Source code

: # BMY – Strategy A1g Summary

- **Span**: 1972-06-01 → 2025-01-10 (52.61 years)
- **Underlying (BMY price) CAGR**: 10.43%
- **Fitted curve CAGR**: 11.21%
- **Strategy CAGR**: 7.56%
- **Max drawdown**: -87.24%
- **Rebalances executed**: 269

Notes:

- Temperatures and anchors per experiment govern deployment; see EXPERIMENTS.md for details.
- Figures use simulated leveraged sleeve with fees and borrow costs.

...

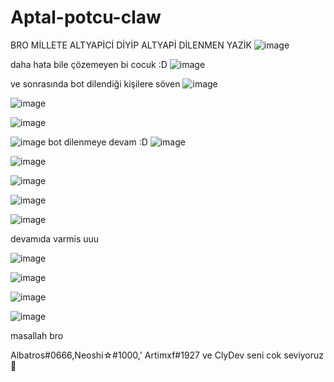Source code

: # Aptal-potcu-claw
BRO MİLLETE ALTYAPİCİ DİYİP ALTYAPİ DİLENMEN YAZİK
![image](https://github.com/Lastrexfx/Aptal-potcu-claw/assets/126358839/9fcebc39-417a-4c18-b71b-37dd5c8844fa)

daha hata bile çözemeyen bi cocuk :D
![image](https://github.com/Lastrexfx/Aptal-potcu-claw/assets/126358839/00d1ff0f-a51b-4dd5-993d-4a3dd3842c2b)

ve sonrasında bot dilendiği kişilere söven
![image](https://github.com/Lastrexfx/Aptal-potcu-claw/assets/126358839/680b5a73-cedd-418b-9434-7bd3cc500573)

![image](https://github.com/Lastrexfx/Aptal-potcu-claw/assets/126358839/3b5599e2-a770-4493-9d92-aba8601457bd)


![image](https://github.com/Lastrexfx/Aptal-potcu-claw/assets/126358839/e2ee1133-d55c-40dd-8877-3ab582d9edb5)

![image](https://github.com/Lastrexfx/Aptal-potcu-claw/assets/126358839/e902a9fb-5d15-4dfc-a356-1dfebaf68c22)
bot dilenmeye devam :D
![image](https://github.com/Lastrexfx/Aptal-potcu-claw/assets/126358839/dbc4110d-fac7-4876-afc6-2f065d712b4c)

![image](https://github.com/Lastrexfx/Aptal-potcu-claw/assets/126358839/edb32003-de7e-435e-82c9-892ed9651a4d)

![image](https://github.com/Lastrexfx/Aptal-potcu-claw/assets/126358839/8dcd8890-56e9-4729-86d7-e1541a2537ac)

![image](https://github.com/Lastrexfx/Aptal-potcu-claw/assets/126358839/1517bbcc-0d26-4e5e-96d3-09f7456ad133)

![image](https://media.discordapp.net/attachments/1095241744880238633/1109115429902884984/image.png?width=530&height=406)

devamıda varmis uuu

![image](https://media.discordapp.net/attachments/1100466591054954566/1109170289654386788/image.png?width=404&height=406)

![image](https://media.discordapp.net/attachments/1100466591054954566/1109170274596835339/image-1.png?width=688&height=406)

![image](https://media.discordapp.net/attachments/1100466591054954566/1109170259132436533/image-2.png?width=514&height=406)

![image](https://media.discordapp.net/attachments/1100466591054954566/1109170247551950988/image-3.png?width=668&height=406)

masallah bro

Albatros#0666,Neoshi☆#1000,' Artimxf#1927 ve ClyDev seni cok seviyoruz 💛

...

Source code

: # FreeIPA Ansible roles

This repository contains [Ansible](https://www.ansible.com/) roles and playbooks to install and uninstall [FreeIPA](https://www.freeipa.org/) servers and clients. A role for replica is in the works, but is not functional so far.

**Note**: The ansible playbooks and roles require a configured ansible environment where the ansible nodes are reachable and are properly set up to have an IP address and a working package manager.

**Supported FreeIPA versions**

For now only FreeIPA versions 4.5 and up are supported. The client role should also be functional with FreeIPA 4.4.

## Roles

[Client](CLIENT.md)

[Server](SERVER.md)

** WHAT THE TASK REQUIRES **
All lines with the word "attachments" should be copied from the material above.

** EXPECTED ANSWER **
![image](https://media.discordapp.net/attachments/1095241744880238633/1109115429902884984/image.png?width=530&height=406)
![image](https://media.discordapp.net/attachments/1100466591054954566/1109170289654386788/image.png?width=404&height=406)
![image](https://media.discordapp.net/attachments/1100466591054954566/1109170274596835339/image-1.png?width=688&height=406)
![image](https://media.discordapp.net/attachments/1100466591054954566/1109170259132436533/image-2.png?width=514&height=406)
![image](https://media.discordapp.net/attachments/1100466591054954566/1109170247551950988/image-3.png?width=668&height=406)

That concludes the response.